A fault divorce cannot be granted merely because a husband and wife are unable to live together in peace and harmony. While it is apparent from the testimony of both plaintiff and defendant that a deplorable marital situation had developed, that does not warrant the granting of a divorce upon insufficient evidence or upon uncorroborated evidence where corroboration is required. Johnson v. Johnson, 213 Va. 204, 211, 191 S.E.2d 206, 211 (1972). Accordingly, we find no error in the action of the court in dismissing defendant’s cross-bill.

Defendant further says that the court erred in permitting her husband to amend his bill of complaint to allege adultery. She points to the fact that the claimed acts occurred approximately nine months after the parties had separated and after the marriage had been irretrievably broken. However, she admits that “[i]f one relies solely on the rule of stare decisis, and automatically applies the ruling from Rosenberg v. Rosenberg, 210 Va. 44, 168 S.E.2d 251 (1969), to this case, this question would be answered in the negative.” She argues that there are compelling policy reasons why any act by either party occurring after the marital relationship has been destroyed, and the parties are separated, should not be permitted to be introduced into the case. We decline defendant’s invitation to overrule Rosenberg. Aside from the fact that the General Assembly has had numerous opportunities to respond to our ruling in Rosenberg, the policy of the Common *620 wealth, as enunciated by the legislature, is clearly consistent with that case. The statutorily mandated waiting period in Code § 20-121 between the time separation occurs and the time a final decree of divorce can be granted is designed primarily to give the parties an opportunity to reconcile and to determine if they desire the separation to be final. The commission of adultery during that period by either party to a marriage in trouble is the one act most likely to frustrate and prevent a reconciliation. Further, Code § 20-117 provides as follows:

The granting of a divorce from bed and board shall not be a bar to either party obtaining a divorce from the bonds of matrimony on any ground which would justify a divorce from the bonds of matrimony if no divorce from bed and board had been granted, unless the cause for absolute divorce was existing and known to the party applying for the divorce from the bonds of matrimony before the decree of divorce from bed and board was entered. . . .

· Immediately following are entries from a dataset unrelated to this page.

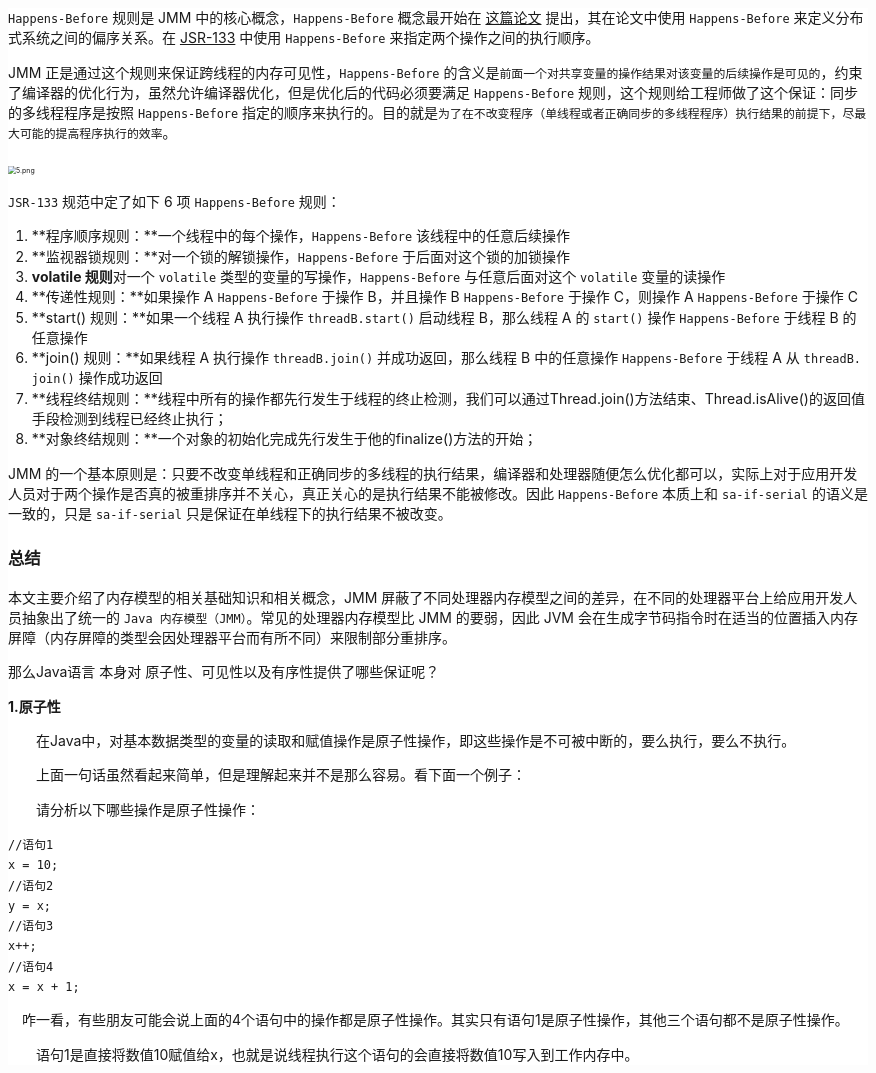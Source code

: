 `Happens-Before` 规则是 JMM 中的核心概念，`Happens-Before` 概念最开始在 [这篇论文](https://lamport.azurewebsites.net/pubs/time-clocks.pdf) 提出，其在论文中使用 `Happens-Before` 来定义分布式系统之间的偏序关系。在 [JSR-133](https://download.oracle.com/otndocs/jcp/memory_model-1.0-pfd-spec-oth-JSpec) 中使用 `Happens-Before` 来指定两个操作之间的执行顺序。

JMM 正是通过这个规则来保证跨线程的内存可见性，`Happens-Before` 的含义是`前面一个对共享变量的操作结果对该变量的后续操作是可见的`，约束了编译器的优化行为，虽然允许编译器优化，但是优化后的代码必须要满足 `Happens-Before` 规则，这个规则给工程师做了这个保证：同步的多线程程序是按照 `Happens-Before` 指定的顺序来执行的。目的就是`为了在不改变程序（单线程或者正确同步的多线程程序）执行结果的前提下，尽最大可能的提高程序执行的效率`。

<img src="image/4f49183b6d2e44de8351b22bd8f93f29~tplv-k3u1fbpfcp-zoom-1.image" alt="5.png" style="zoom: 50%;" />

`JSR-133` 规范中定了如下 6 项 `Happens-Before` 规则：

1. **程序顺序规则：**一个线程中的每个操作，`Happens-Before` 该线程中的任意后续操作
2. **监视器锁规则：**对一个锁的解锁操作，`Happens-Before` 于后面对这个锁的加锁操作
3. **volatile 规则**对一个 `volatile` 类型的变量的写操作，`Happens-Before` 与任意后面对这个 `volatile` 变量的读操作
4. **传递性规则：**如果操作 A `Happens-Before` 于操作 B，并且操作 B `Happens-Before` 于操作 C，则操作 A `Happens-Before` 于操作 C
5. **start() 规则：**如果一个线程 A 执行操作 `threadB.start()` 启动线程 B，那么线程 A 的 `start()` 操作 `Happens-Before` 于线程 B 的任意操作
6. **join() 规则：**如果线程 A 执行操作 `threadB.join()` 并成功返回，那么线程 B 中的任意操作 `Happens-Before` 于线程 A 从 `threadB.join()` 操作成功返回
7. **线程终结规则：**线程中所有的操作都先行发生于线程的终止检测，我们可以通过Thread.join()方法结束、Thread.isAlive()的返回值手段检测到线程已经终止执行；
8. **对象终结规则：**一个对象的初始化完成先行发生于他的finalize()方法的开始；

JMM 的一个基本原则是：只要不改变单线程和正确同步的多线程的执行结果，编译器和处理器随便怎么优化都可以，实际上对于应用开发人员对于两个操作是否真的被重排序并不关心，真正关心的是执行结果不能被修改。因此 `Happens-Before` 本质上和 `sa-if-serial` 的语义是一致的，只是 `sa-if-serial` 只是保证在单线程下的执行结果不被改变。

### 总结

本文主要介绍了内存模型的相关基础知识和相关概念，JMM 屏蔽了不同处理器内存模型之间的差异，在不同的处理器平台上给应用开发人员抽象出了统一的 `Java 内存模型（JMM）`。常见的处理器内存模型比 JMM 的要弱，因此 JVM 会在生成字节码指令时在适当的位置插入内存屏障（内存屏障的类型会因处理器平台而有所不同）来限制部分重排序。

那么Java语言 本身对 原子性、可见性以及有序性提供了哪些保证呢？

**1.原子性**

　　在Java中，对基本数据类型的变量的读取和赋值操作是原子性操作，即这些操作是不可被中断的，要么执行，要么不执行。

　　上面一句话虽然看起来简单，但是理解起来并不是那么容易。看下面一个例子：

　　请分析以下哪些操作是原子性操作：

```
//语句1
x = 10;
//语句2
y = x;
//语句3
x++;
//语句4
x = x + 1;
```

 　咋一看，有些朋友可能会说上面的4个语句中的操作都是原子性操作。其实只有语句1是原子性操作，其他三个语句都不是原子性操作。

　　语句1是直接将数值10赋值给x，也就是说线程执行这个语句的会直接将数值10写入到工作内存中。
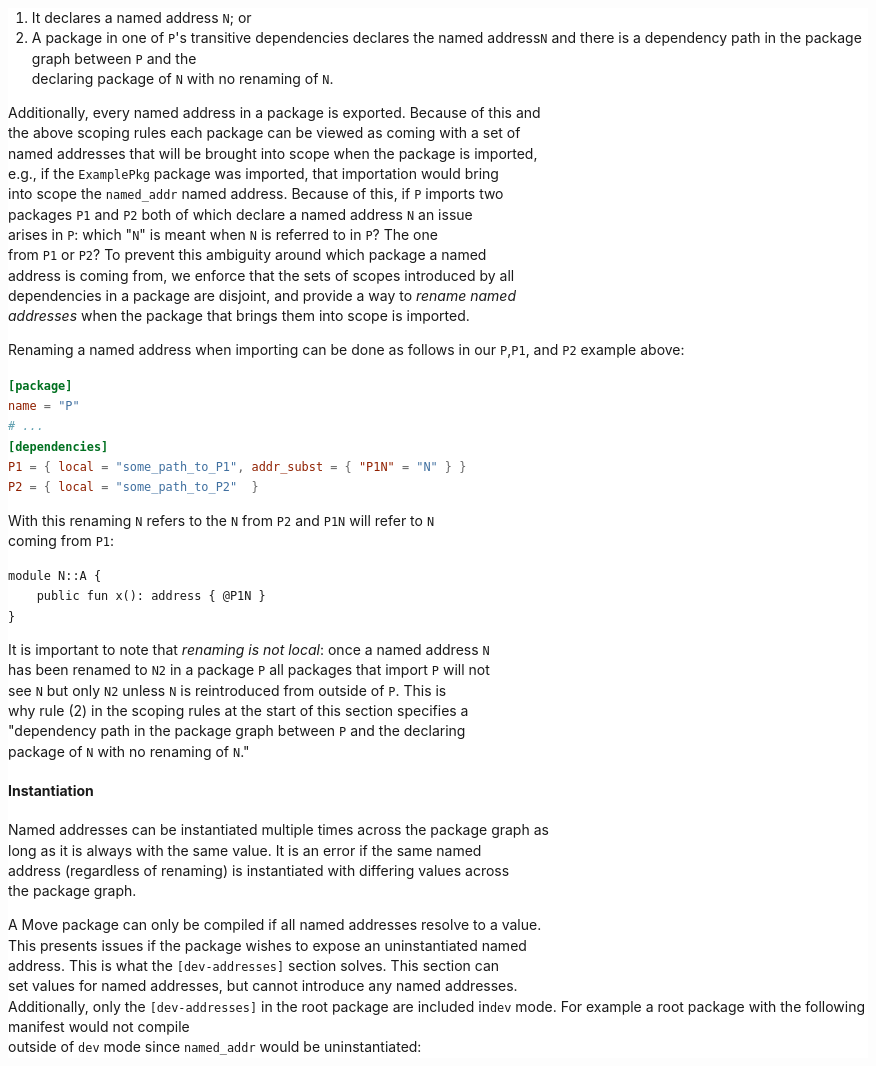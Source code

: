 1. It declares a named address `N`; or
2. A package in one of `P`'s transitive dependencies declares the named address`N` and there is a dependency path in the package graph between `P` and the\
   declaring package of `N` with no renaming of `N`.

Additionally, every named address in a package is exported. Because of this and\
the above scoping rules each package can be viewed as coming with a set of\
named addresses that will be brought into scope when the package is imported,\
e.g., if the `ExamplePkg` package was imported, that importation would bring\
into scope the `named_addr` named address. Because of this, if `P` imports two\
packages `P1` and `P2` both of which declare a named address `N` an issue\
arises in `P`: which "`N`" is meant when `N` is referred to in `P`? The one\
from `P1` or `P2`? To prevent this ambiguity around which package a named\
address is coming from, we enforce that the sets of scopes introduced by all\
dependencies in a package are disjoint, and provide a way to _rename named_\
_addresses_ when the package that brings them into scope is imported.

Renaming a named address when importing can be done as follows in our `P`,`P1`, and `P2` example above:

```toml
[package]
name = "P"
# ...
[dependencies]
P1 = { local = "some_path_to_P1", addr_subst = { "P1N" = "N" } }
P2 = { local = "some_path_to_P2"  }
```

With this renaming `N` refers to the `N` from `P2` and `P1N` will refer to `N`\
coming from `P1`:

```move
module N::A {
    public fun x(): address { @P1N }
}
```

It is important to note that _renaming is not local_: once a named address `N`\
has been renamed to `N2` in a package `P` all packages that import `P` will not\
see `N` but only `N2` unless `N` is reintroduced from outside of `P`. This is\
why rule (2) in the scoping rules at the start of this section specifies a\
"dependency path in the package graph between `P` and the declaring\
package of `N` with no renaming of `N`."

#### Instantiation

Named addresses can be instantiated multiple times across the package graph as\
long as it is always with the same value. It is an error if the same named\
address (regardless of renaming) is instantiated with differing values across\
the package graph.

A Move package can only be compiled if all named addresses resolve to a value.\
This presents issues if the package wishes to expose an uninstantiated named\
address. This is what the `[dev-addresses]` section solves. This section can\
set values for named addresses, but cannot introduce any named addresses.\
Additionally, only the `[dev-addresses]` in the root package are included in`dev` mode. For example a root package with the following manifest would not compile\
outside of `dev` mode since `named_addr` would be uninstantiated:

In the instant case it is admitted that the adultery, the alleged ground for absolute divorce, did not exist or was not known to the plaintiff when he filed his suit. Further, there is no question of plaintiff’s diligence. He sought leave to amend as soon as he learned of the specific acts of adultery alleged. Again, as in Rosenberg, plaintiff’s original bill prayed for a divorce on the grounds of constructive desertion. His amended bill did not state “a completely new case.” It merely added an additional ground while asking for the same relief.

In Roberts v.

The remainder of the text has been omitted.